Pictures paired with source code
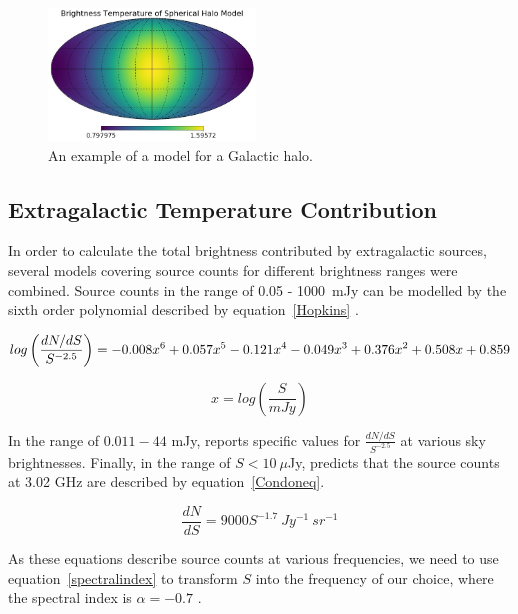 \documentclass[%
onecolumn,
11pt,
tightenlines,
notitlepage,
superscriptaddress,
nofootinbib,
amsmath,amssymb,
aps,
pra,
]{revtex4-1}
\begin{document}
\begin{figure}[h]
\begin{center}
\includegraphics[width=0.49\textwidth]{example_halo.jpg}
\caption{An example of a model for a Galactic halo.}
\label{halo_model}
\end{center}
\end{figure}



\subsection{Extragalactic Temperature Contribution}
In order to calculate the total brightness contributed by extragalactic sources, several models covering source counts for different brightness ranges were combined. Source counts in the range of 0.05 - 1000\ mJy can be modelled by the sixth order polynomial described by equation~\ref{Hopkins} \citep{Hopkins2003}. 

\begin{equation}
log\left(\frac{dN/dS}{S^{-2.5}}\right) = -0.008x^{6} + 0.057x^{5} - 0.121x^{4} - 0.049x^{3} + 0.376x^{2} + 0.508x + 0.859 \\
\label{Hopkins}
\end{equation}

\begin{equation*}
x = log\left(\frac{S}{mJy}\right)
\end{equation*}

In the range of $0.011-44$ mJy, \cite{Smolcic2017} reports specific values for $\frac{dN/dS}{S^{-2.5}}$ at various sky brightnesses. Finally, in the range of $ S < 10\ \mu$Jy, \cite{Condon2012} predicts that the source counts at 3.02 GHz are described by equation~\ref{Condoneq}.

\begin{equation}
\frac{dN}{dS} = 9000S^{-1.7}\ Jy^{-1}\ sr^{-1}
\label{Condoneq} 
\end{equation}

As these equations describe source counts at various frequencies, we need to use equation~\ref{spectralindex} to transform $S$ into the frequency of our choice, where the spectral index is $ \alpha = -0.7$ \citep{Condon2012}.
\end{document}
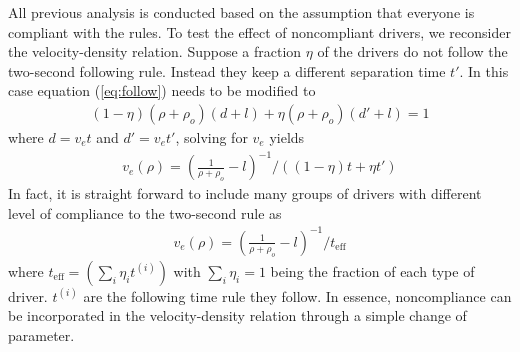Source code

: All previous analysis is conducted based on the assumption that everyone is compliant with the rules. To test the effect of noncompliant drivers, we reconsider the velocity-density relation. Suppose a fraction $\eta$ of the drivers do not follow the two-second following rule. Instead they keep a different separation time $t'$. In this case equation (\ref{eq:follow}) needs to be modified to 
\begin{align}
& (1-\eta)(\rho + \rho_o)(d+l)+\eta(\rho + \rho_o)(d'+l) = 1 & \label{eq:follow1}
\end{align}
where $d = v_e t$ and $d' = v_e t'$, solving for $v_e$ yields
\begin{align}
	& v_e(\rho) = (\frac{1}{\rho+\rho_o}-l)^{-1}/((1-\eta)t+\eta t') &
\end{align}
In fact, it is straight forward to include many groups of drivers with different level of compliance to the two-second rule as 
\begin{align}
	& v_e(\rho) = (\frac{1}{\rho+\rho_o}-l)^{-1}/t_{\text{eff}} &
\end{align} 
where $t_{\text{eff}}=(\sum\limits_{i} \eta_i t^{(i)} )$ with $\sum\limits_i \eta_i=1$ being the fraction of each type of driver. $t^{(i)}$ are the following time rule they follow. In essence, noncompliance can be incorporated in the velocity-density relation through a simple change of parameter.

- _About this exercise_
Repeat each line above exactly. The pictures stay out.

- _Answer to the problem_
 \documentclass[%
onecolumn,
11pt,
tightenlines,
notitlepage,
superscriptaddress,
nofootinbib,
amsmath,amssymb,
aps,
pra,
]{revtex4-1}
\begin{document}
\begin{figure}[h]
\begin{center}
\includegraphics[width=0.49\textwidth]{example_halo.jpg}
\caption{An example of a model for a Galactic halo.}
\label{halo_model}
\end{center}
\end{figure}



\subsection{Extragalactic Temperature Contribution}
In order to calculate the total brightness contributed by extragalactic sources, several models covering source counts for different brightness ranges were combined. Source counts in the range of 0.05 - 1000\ mJy can be modelled by the sixth order polynomial described by equation~\ref{Hopkins} \citep{Hopkins2003}. 

\begin{equation}
log\left(\frac{dN/dS}{S^{-2.5}}\right) = -0.008x^{6} + 0.057x^{5} - 0.121x^{4} - 0.049x^{3} + 0.376x^{2} + 0.508x + 0.859 \\
\label{Hopkins}
\end{equation}

\begin{equation*}
x = log\left(\frac{S}{mJy}\right)
\end{equation*}

In the range of $0.011-44$ mJy, \cite{Smolcic2017} reports specific values for $\frac{dN/dS}{S^{-2.5}}$ at various sky brightnesses. Finally, in the range of $ S < 10\ \mu$Jy, \cite{Condon2012} predicts that the source counts at 3.02 GHz are described by equation~\ref{Condoneq}.

\begin{equation}
\frac{dN}{dS} = 9000S^{-1.7}\ Jy^{-1}\ sr^{-1}
\label{Condoneq} 
\end{equation}

As these equations describe source counts at various frequencies, we need to use equation~\ref{spectralindex} to transform $S$ into the frequency of our choice, where the spectral index is $ \alpha = -0.7$ \citep{Condon2012}.
\end{document}
Source code

: All previous analysis is conducted based on the assumption that everyone is compliant with the rules. To test the effect of noncompliant drivers, we reconsider the velocity-density relation. Suppose a fraction $\eta$ of the drivers do not follow the two-second following rule. Instead they keep a different separation time $t'$. In this case equation (\ref{eq:follow}) needs to be modified to 
\begin{align}
& (1-\eta)(\rho + \rho_o)(d+l)+\eta(\rho + \rho_o)(d'+l) = 1 & \label{eq:follow1}
\end{align}
where $d = v_e t$ and $d' = v_e t'$, solving for $v_e$ yields
\begin{align}
	& v_e(\rho) = (\frac{1}{\rho+\rho_o}-l)^{-1}/((1-\eta)t+\eta t') &
\end{align}
In fact, it is straight forward to include many groups of drivers with different level of compliance to the two-second rule as 
\begin{align}
	& v_e(\rho) = (\frac{1}{\rho+\rho_o}-l)^{-1}/t_{\text{eff}} &
\end{align} 
where $t_{\text{eff}}=(\sum\limits_{i} \eta_i t^{(i)} )$ with $\sum\limits_i \eta_i=1$ being the fraction of each type of driver. $t^{(i)}$ are the following time rule they follow. In essence, noncompliance can be incorporated in the velocity-density relation through a simple change of parameter.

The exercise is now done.